Unfortunately, the current dynamics make it difficult to access patient information outside the four walls of FMC’s treatment centers—a gap he says the company, given its size and scope, is uniquely positioned to address.
“The promise of technology has always been in how it encourages and facilitates communication,” Sharif says. “By connecting the information highways we have, we can create transaction systems that reduce redundancy and provide a more comprehensive picture of patient care.”
One of the most important of these information highways is Acumen, an EMR developed internally—“by nephrologists for nephrologists,” notes Dr. Sharif—and the only of its kind to receive Meaningful Use certification from the Office of the National Coordinator for Health Information Technology.
A nephrologist is a kidney specialist.
In an effort to modernize the program’s backend platform, FMC partnered with Epic—the electronic-records software which houses medical records for almost half of the U.S. patient population—to create Acumen 2.0 powered by Epic.
Beyond improving interoperability and scale, the upgrade allows FMC to document, store and supply information on behalf of 2,500 nephrology providers around the country, giving them tools to support their treatment of kidney ailments and diseases.
By participating in tools like CareEverywhere, Acumen 2.0 gives users a cross-section view of their patients, while fostering better coordination and collaboration among the various care providers.
Through efforts like these, Sharif says you can improve outcomes and access, prevent errors and save lives.
For Sharif, improving FMC’s overall functionality requires making those processes nimble enough that they can be constantly tweaked, such that what’s being developed is directly aligned with the company’s overarching needs and goals.

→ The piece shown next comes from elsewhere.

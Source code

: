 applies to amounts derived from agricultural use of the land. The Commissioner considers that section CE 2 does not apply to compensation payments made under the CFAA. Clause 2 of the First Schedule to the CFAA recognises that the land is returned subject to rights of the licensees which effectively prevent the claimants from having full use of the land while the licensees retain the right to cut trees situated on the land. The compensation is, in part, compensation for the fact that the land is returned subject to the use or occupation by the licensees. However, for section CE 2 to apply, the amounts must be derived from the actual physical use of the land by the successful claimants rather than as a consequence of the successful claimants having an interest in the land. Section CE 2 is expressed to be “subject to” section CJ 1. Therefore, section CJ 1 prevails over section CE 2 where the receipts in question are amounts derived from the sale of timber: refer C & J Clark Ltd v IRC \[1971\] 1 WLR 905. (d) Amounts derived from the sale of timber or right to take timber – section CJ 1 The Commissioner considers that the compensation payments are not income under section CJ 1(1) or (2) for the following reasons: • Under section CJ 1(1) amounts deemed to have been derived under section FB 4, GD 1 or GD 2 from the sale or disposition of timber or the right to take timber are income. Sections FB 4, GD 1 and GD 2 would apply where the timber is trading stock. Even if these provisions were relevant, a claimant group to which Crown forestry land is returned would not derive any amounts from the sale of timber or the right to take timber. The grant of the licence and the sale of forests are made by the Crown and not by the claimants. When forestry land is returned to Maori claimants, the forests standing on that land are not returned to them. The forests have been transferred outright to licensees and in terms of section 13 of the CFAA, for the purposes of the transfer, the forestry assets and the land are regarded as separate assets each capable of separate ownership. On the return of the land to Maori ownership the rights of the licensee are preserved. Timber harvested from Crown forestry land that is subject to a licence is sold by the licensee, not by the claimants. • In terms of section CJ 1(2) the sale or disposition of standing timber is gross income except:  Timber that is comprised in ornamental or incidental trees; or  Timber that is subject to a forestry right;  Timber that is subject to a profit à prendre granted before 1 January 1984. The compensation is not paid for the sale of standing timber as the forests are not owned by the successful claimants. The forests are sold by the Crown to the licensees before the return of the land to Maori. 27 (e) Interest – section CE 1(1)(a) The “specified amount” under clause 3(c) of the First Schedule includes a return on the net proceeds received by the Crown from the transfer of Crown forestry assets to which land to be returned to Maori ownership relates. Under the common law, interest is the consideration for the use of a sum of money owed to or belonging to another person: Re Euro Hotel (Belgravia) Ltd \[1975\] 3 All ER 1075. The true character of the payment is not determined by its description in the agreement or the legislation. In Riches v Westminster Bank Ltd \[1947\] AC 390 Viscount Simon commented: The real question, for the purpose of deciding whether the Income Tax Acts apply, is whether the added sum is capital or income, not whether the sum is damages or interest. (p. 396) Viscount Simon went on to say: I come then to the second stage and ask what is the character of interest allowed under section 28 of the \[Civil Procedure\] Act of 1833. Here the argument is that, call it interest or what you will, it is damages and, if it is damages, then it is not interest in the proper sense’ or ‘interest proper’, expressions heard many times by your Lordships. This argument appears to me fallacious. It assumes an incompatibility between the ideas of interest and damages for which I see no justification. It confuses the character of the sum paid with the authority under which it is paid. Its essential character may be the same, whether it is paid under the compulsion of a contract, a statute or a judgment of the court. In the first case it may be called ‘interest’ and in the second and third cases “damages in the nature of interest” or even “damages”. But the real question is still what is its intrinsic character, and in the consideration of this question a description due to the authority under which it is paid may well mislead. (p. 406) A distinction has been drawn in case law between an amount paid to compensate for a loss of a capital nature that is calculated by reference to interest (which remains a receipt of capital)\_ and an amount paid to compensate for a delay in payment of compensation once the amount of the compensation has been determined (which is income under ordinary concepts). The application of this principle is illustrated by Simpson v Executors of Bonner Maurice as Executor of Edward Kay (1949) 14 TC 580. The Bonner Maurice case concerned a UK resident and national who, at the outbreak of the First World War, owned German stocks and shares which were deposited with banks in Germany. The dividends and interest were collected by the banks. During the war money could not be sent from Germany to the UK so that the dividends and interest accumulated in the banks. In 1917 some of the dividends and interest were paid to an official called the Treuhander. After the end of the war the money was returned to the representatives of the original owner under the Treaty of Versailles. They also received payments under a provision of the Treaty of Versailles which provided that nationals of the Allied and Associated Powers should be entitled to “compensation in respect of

In order to achieve that efficacy, however, Sharif says hospitals and other providers must embrace their profession for the “team sport” that it is—one where clinician input into IT initiatives is not only welcomed, but encouraged.
Proper input
While attending a summer school program at Harvard University, Sharif was asked to review surgical notes for use in an EMR. What he found was a methodology woefully lacking in the most important of inputs: that of the physicians.
“These notes were being generated primarily for billing purposes, without looking at how it impacted the end user,” recalls Sharif, who eventually earned a master’s in health care management and policy. “That’s how I got into health IT, to get clinicians more involved and in control of developing the systems they use on a daily basis to render care.
As technology continues to mature, and with industry reform focused more and more on issues of value, Sharif says there’s a growing interest from health care entities to exchange data and collaborate—a dynamic FMC is more than willing to support.
A self-described proponent of “user-centered design”, Sharif has created a number of working groups and councils designed to help doctors, nurses and practitioners more effectively engage with the projects as early as the design stage.
However crucial that collaborative component has become, as medical care has grown increasingly technology-dependent, Sharif says there’s a growing need for people who understand the nexus of IT and medicine—even if the surgeon in him will always place primacy on the latter.
“Initially, you had practicing doctors spending whatever spare time they had on medical information and informatics.” he explains. “Now that dynamic has changed—the field of full time clinical informatics is burgeoning. But I think it’s important that the clinical aspect and user experience serves as the guiding North Star in helping our patients and providers.”